Ma chi sono gli Sciti e qual è stato il rapporto di questa antica popolazione con l’oro?
Gli Sciti furono una popolazione nomade indoeuropea. Stabilita poi negli attuali territori di Kazakistan, Russia meridionale e Ucraina, dove costruirono un regno lungo mille anni, a partire dal VII secolo a.C. L’oro aveva un ruolo fondamentale nella religione praticata. Il metallo giallo veniva considerato il tramite tra la dimensione umana e quella divina. Il mito della creazione raccontava di tre manufatti d’oro discesi dal cielo e afferrati solo dall’ultimo dei tre figli di Targitao, primo uomo nato sulla terra. Il terzogenito Colassai diviene quindi re degli Sciti. Da quel momento il custode dell’oro sacro sarà destinato a regnare sulla popolazione.

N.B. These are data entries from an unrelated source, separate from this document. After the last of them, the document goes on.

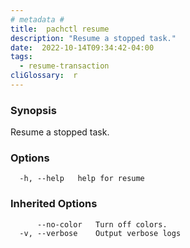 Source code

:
 ```yaml
---
# metadata # 
title:  pachctl resume
description: "Resume a stopped task."
date:  2022-10-14T09:34:42-04:00
tags:
  - resume-transaction
cliGlossary:  r
---
```


### Synopsis

Resume a stopped task.

### Options

```
  -h, --help   help for resume
```

### Inherited Options

```
      --no-color   Turn off colors.
  -v, --verbose    Output verbose logs
```

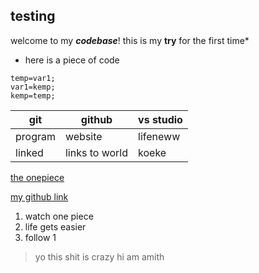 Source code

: ## testing
welcome to my __*codebase*__!
this is my __try__ for the first time\*
- here is a piece of code
```
temp=var1;
var1=kemp;
kemp=temp;
```
git|github|vs studio
----|----|---
program|website|lifeneww
linked|links to world|koeke

[the onepiece](https://wallpapers.com/images/hd/luffy-1920-x-1920-picture-ee9gghzfh6x5rq4k.jpg)

[my github link](https://github.com/voiwpro/skills-introduction-to-github/blob/main/README.md)

1. watch one piece
2. life gets easier
3. follow 1

> yo
 > this shit
  > is crazy
>hi am amith
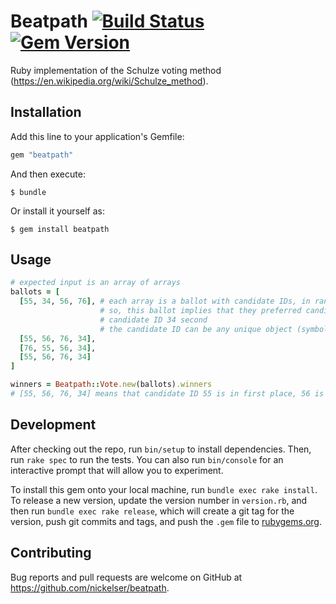 # Beatpath [![Build Status](https://travis-ci.org/nickelser/beatpath.svg?branch=master)](https://travis-ci.org/nickelser/beatpath) [![Gem Version](https://badge.fury.io/rb/beatpath.svg)](http://badge.fury.io/rb/beatpath)

Ruby implementation of the Schulze voting method (https://en.wikipedia.org/wiki/Schulze_method).

## Installation

Add this line to your application's Gemfile:

```ruby
gem "beatpath"
```

And then execute:

    $ bundle

Or install it yourself as:

    $ gem install beatpath

## Usage

```ruby
# expected input is an array of arrays
ballots = [
  [55, 34, 56, 76], # each array is a ballot with candidate IDs, in ranked order
                    # so, this ballot implies that they preferred candidate ID 55 first, then
                    # candidate ID 34 second
                    # the candidate ID can be any unique object (symbol, AR record, etc.)
  [55, 56, 76, 34],
  [76, 55, 56, 34],
  [55, 56, 76, 34]
]

winners = Beatpath::Vote.new(ballots).winners
# [55, 56, 76, 34] means that candidate ID 55 is in first place, 56 is in second place, 76 in third, and 34 is last
```

## Development

After checking out the repo, run `bin/setup` to install dependencies. Then, run `rake spec` to run the tests. You can also run `bin/console` for an interactive prompt that will allow you to experiment.

To install this gem onto your local machine, run `bundle exec rake install`. To release a new version, update the version number in `version.rb`, and then run `bundle exec rake release`, which will create a git tag for the version, push git commits and tags, and push the `.gem` file to [rubygems.org](https://rubygems.org).

## Contributing

Bug reports and pull requests are welcome on GitHub at https://github.com/nickelser/beatpath.

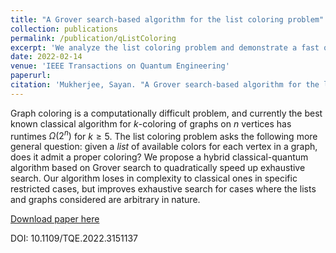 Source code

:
 ```yaml
---
title: "A Grover search-based algorithm for the list coloring problem"
collection: publications
permalink: /publication/qListColoring
excerpt: 'We analyze the list coloring problem and demonstrate a fast quantum algorithm for it.'
date: 2022-02-14
venue: 'IEEE Transactions on Quantum Engineering'
paperurl: 
citation: 'Mukherjee, Sayan. "A Grover search-based algorithm for the list coloring problem." <i>IEEE Transactions on Quantum Engineering</i> Volume 3 (2022).'
---
```

Graph coloring is a computationally difficult problem, and currently the best known classical algorithm for $k$-coloring of graphs on $n$ vertices has runtimes $\Omega(2^n)$ for $k\ge 5$. The list coloring problem asks the following more general question: given a _list_ of available colors for each vertex in a graph, does it admit a proper coloring? We propose a hybrid classical-quantum algorithm based on Grover search to quadratically speed up exhaustive search. Our algorithm loses in complexity to classical ones in specific restricted cases, but improves exhaustive search for cases where the lists and graphs considered are arbitrary in nature.

[Download paper here](https://ieeexplore.ieee.org/iel7/8924785/9669178/09713701.pdf)

DOI: 10.1109/TQE.2022.3151137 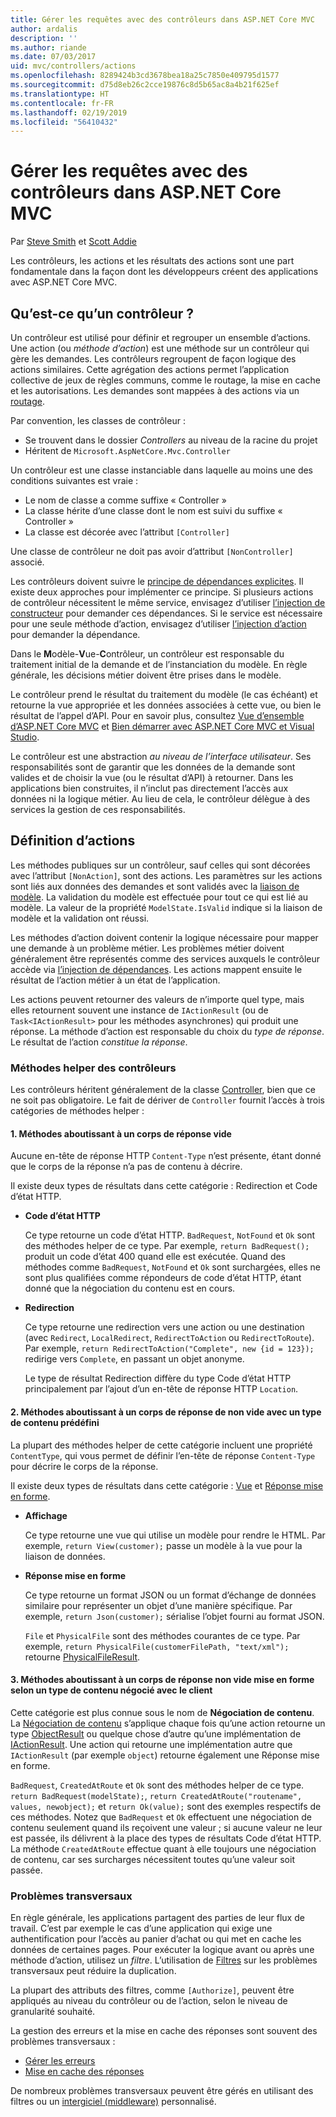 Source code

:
 ```yaml
---
title: Gérer les requêtes avec des contrôleurs dans ASP.NET Core MVC
author: ardalis
description: ''
ms.author: riande
ms.date: 07/03/2017
uid: mvc/controllers/actions
ms.openlocfilehash: 8289424b3cd3678bea18a25c7850e409795d1577
ms.sourcegitcommit: d75d8eb26c2cce19876c8d5b65ac8a4b21f625ef
ms.translationtype: HT
ms.contentlocale: fr-FR
ms.lasthandoff: 02/19/2019
ms.locfileid: "56410432"
---
```

# <a name="handle-requests-with-controllers-in-aspnet-core-mvc"></a>Gérer les requêtes avec des contrôleurs dans ASP.NET Core MVC

Par [Steve Smith](https://ardalis.com/) et [Scott Addie](https://github.com/scottaddie)

Les contrôleurs, les actions et les résultats des actions sont une part fondamentale dans la façon dont les développeurs créent des applications avec ASP.NET Core MVC.

## <a name="what-is-a-controller"></a>Qu’est-ce qu’un contrôleur ?

Un contrôleur est utilisé pour définir et regrouper un ensemble d’actions. Une action (ou *méthode d’action*) est une méthode sur un contrôleur qui gère les demandes. Les contrôleurs regroupent de façon logique des actions similaires. Cette agrégation des actions permet l’application collective de jeux de règles communs, comme le routage, la mise en cache et les autorisations. Les demandes sont mappées à des actions via un [routage](xref:mvc/controllers/routing).

Par convention, les classes de contrôleur :
* Se trouvent dans le dossier *Controllers* au niveau de la racine du projet
* Héritent de `Microsoft.AspNetCore.Mvc.Controller`

Un contrôleur est une classe instanciable dans laquelle au moins une des conditions suivantes est vraie :
* Le nom de classe a comme suffixe « Controller »
* La classe hérite d’une classe dont le nom est suivi du suffixe « Controller »
* La classe est décorée avec l’attribut `[Controller]`

Une classe de contrôleur ne doit pas avoir d’attribut `[NonController]` associé.

Les contrôleurs doivent suivre le [principe de dépendances explicites](/dotnet/standard/modern-web-apps-azure-architecture/architectural-principles#explicit-dependencies). Il existe deux approches pour implémenter ce principe. Si plusieurs actions de contrôleur nécessitent le même service, envisagez d’utiliser [l’injection de constructeur](xref:mvc/controllers/dependency-injection#constructor-injection) pour demander ces dépendances. Si le service est nécessaire pour une seule méthode d’action, envisagez d’utiliser [l’injection d’action](xref:mvc/controllers/dependency-injection#action-injection-with-fromservices) pour demander la dépendance.

Dans le **M**odèle-**V**ue-**C**ontrôleur, un contrôleur est responsable du traitement initial de la demande et de l’instanciation du modèle. En règle générale, les décisions métier doivent être prises dans le modèle.

Le contrôleur prend le résultat du traitement du modèle (le cas échéant) et retourne la vue appropriée et les données associées à cette vue, ou bien le résultat de l’appel d’API. Pour en savoir plus, consultez [Vue d’ensemble d’ASP.NET Core MVC](xref:mvc/overview) et [Bien démarrer avec ASP.NET Core MVC et Visual Studio](xref:tutorials/first-mvc-app/start-mvc).

Le contrôleur est une abstraction *au niveau de l’interface utilisateur*. Ses responsabilités sont de garantir que les données de la demande sont valides et de choisir la vue (ou le résultat d’API) à retourner. Dans les applications bien construites, il n’inclut pas directement l’accès aux données ni la logique métier. Au lieu de cela, le contrôleur délègue à des services la gestion de ces responsabilités.

## <a name="defining-actions"></a>Définition d’actions

Les méthodes publiques sur un contrôleur, sauf celles qui sont décorées avec l’attribut `[NonAction]`, sont des actions. Les paramètres sur les actions sont liés aux données des demandes et sont validés avec la [liaison de modèle](xref:mvc/models/model-binding). La validation du modèle est effectuée pour tout ce qui est lié au modèle. La valeur de la propriété `ModelState.IsValid` indique si la liaison de modèle et la validation ont réussi.

Les méthodes d’action doivent contenir la logique nécessaire pour mapper une demande à un problème métier. Les problèmes métier doivent généralement être représentés comme des services auxquels le contrôleur accède via [l’injection de dépendances](xref:mvc/controllers/dependency-injection). Les actions mappent ensuite le résultat de l’action métier à un état de l’application.

Les actions peuvent retourner des valeurs de n’importe quel type, mais elles retournent souvent une instance de `IActionResult` (ou de `Task<IActionResult>` pour les méthodes asynchrones) qui produit une réponse. La méthode d’action est responsable du choix du *type de réponse*. Le résultat de l’action *constitue la réponse*.

### <a name="controller-helper-methods"></a>Méthodes helper des contrôleurs

Les contrôleurs héritent généralement de la classe [Controller](/dotnet/api/microsoft.aspnetcore.mvc.controller), bien que ce ne soit pas obligatoire. Le fait de dériver de `Controller` fournit l’accès à trois catégories de méthodes helper :

#### <a name="1-methods-resulting-in-an-empty-response-body"></a>1. Méthodes aboutissant à un corps de réponse vide

Aucune en-tête de réponse HTTP `Content-Type` n’est présente, étant donné que le corps de la réponse n’a pas de contenu à décrire.

Il existe deux types de résultats dans cette catégorie : Redirection et Code d’état HTTP.

* **Code d’état HTTP**

    Ce type retourne un code d’état HTTP. `BadRequest`, `NotFound` et `Ok` sont des méthodes helper de ce type. Par exemple, `return BadRequest();` produit un code d’état 400 quand elle est exécutée. Quand des méthodes comme `BadRequest`, `NotFound` et `Ok` sont surchargées, elles ne sont plus qualifiées comme répondeurs de code d’état HTTP, étant donné que la négociation du contenu est en cours.

* **Redirection**

    Ce type retourne une redirection vers une action ou une destination (avec `Redirect`, `LocalRedirect`, `RedirectToAction` ou `RedirectToRoute`). Par exemple, `return RedirectToAction("Complete", new {id = 123});` redirige vers `Complete`, en passant un objet anonyme.

    Le type de résultat Redirection diffère du type Code d’état HTTP principalement par l’ajout d’un en-tête de réponse HTTP `Location`.

#### <a name="2-methods-resulting-in-a-non-empty-response-body-with-a-predefined-content-type"></a>2. Méthodes aboutissant à un corps de réponse de non vide avec un type de contenu prédéfini

La plupart des méthodes helper de cette catégorie incluent une propriété `ContentType`, qui vous permet de définir l’en-tête de réponse `Content-Type` pour décrire le corps de la réponse.

Il existe deux types de résultats dans cette catégorie : [Vue](xref:mvc/views/overview) et [Réponse mise en forme](xref:web-api/advanced/formatting).

* **Affichage**

    Ce type retourne une vue qui utilise un modèle pour rendre le HTML. Par exemple, `return View(customer);` passe un modèle à la vue pour la liaison de données.

* **Réponse mise en forme**

    Ce type retourne un format JSON ou un format d’échange de données similaire pour représenter un objet d’une manière spécifique. Par exemple, `return Json(customer);` sérialise l’objet fourni au format JSON.
    
    `File` et `PhysicalFile` sont des méthodes courantes de ce type. Par exemple, `return PhysicalFile(customerFilePath, "text/xml");` retourne [PhysicalFileResult](/dotnet/api/microsoft.aspnetcore.mvc.physicalfileresult).

#### <a name="3-methods-resulting-in-a-non-empty-response-body-formatted-in-a-content-type-negotiated-with-the-client"></a>3. Méthodes aboutissant à un corps de réponse non vide mise en forme selon un type de contenu négocié avec le client

Cette catégorie est plus connue sous le nom de **Négociation de contenu**. La [Négociation de contenu](xref:web-api/advanced/formatting#content-negotiation) s’applique chaque fois qu’une action retourne un type [ObjectResult](/dotnet/api/microsoft.aspnetcore.mvc.objectresult) ou quelque chose d’autre qu’une implémentation de [IActionResult](/dotnet/api/microsoft.aspnetcore.mvc.iactionresult). Une action qui retourne une implémentation autre que `IActionResult` (par exemple `object`) retourne également une Réponse mise en forme.

`BadRequest`, `CreatedAtRoute` et `Ok` sont des méthodes helper de ce type. `return BadRequest(modelState);`, `return CreatedAtRoute("routename", values, newobject);` et `return Ok(value);` sont des exemples respectifs de ces méthodes. Notez que `BadRequest` et `Ok` effectuent une négociation de contenu seulement quand ils reçoivent une valeur ; si aucune valeur ne leur est passée, ils délivrent à la place des types de résultats Code d’état HTTP. La méthode `CreatedAtRoute` effectue quant à elle toujours une négociation de contenu, car ses surcharges nécessitent toutes qu’une valeur soit passée.

### <a name="cross-cutting-concerns"></a>Problèmes transversaux

En règle générale, les applications partagent des parties de leur flux de travail. C’est par exemple le cas d’une application qui exige une authentification pour l’accès au panier d’achat ou qui met en cache les données de certaines pages. Pour exécuter la logique avant ou après une méthode d’action, utilisez un *filtre*. L’utilisation de [Filtres](xref:mvc/controllers/filters) sur les problèmes transversaux peut réduire la duplication.

La plupart des attributs des filtres, comme `[Authorize]`, peuvent être appliqués au niveau du contrôleur ou de l’action, selon le niveau de granularité souhaité.

La gestion des erreurs et la mise en cache des réponses sont souvent des problèmes transversaux :
   * [Gérer les erreurs](xref:mvc/controllers/filters#exception-filters)
   * [Mise en cache des réponses](xref:performance/caching/response)

De nombreux problèmes transversaux peuvent être gérés en utilisant des filtres ou un [intergiciel (middleware)](xref:fundamentals/middleware/index) personnalisé.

L’oro era usato nella vita di tutti i giorni: nell’abbigliamento, nelle calzature, nelle munizioni militari e nei finimenti per cavalli. Ma ancora più interessante fu l’uso che ne venne fatto in ambito funerario. Gli Sciti seppellivano senza alcun rimpianto enormi quantità di gioielli d’oro insieme ai defunti. Lo facevano nei Kurgan, caratteristiche strutture architettoniche dislocate nella steppa, che fungevano da tumuli e nascondevano complessi mausolei sotterranei. I kurgan, che oggi appaiono come caratteristici terrapieni che movimentano la fredda pianura, si rivelarono nel corso della storia difficili da depredare.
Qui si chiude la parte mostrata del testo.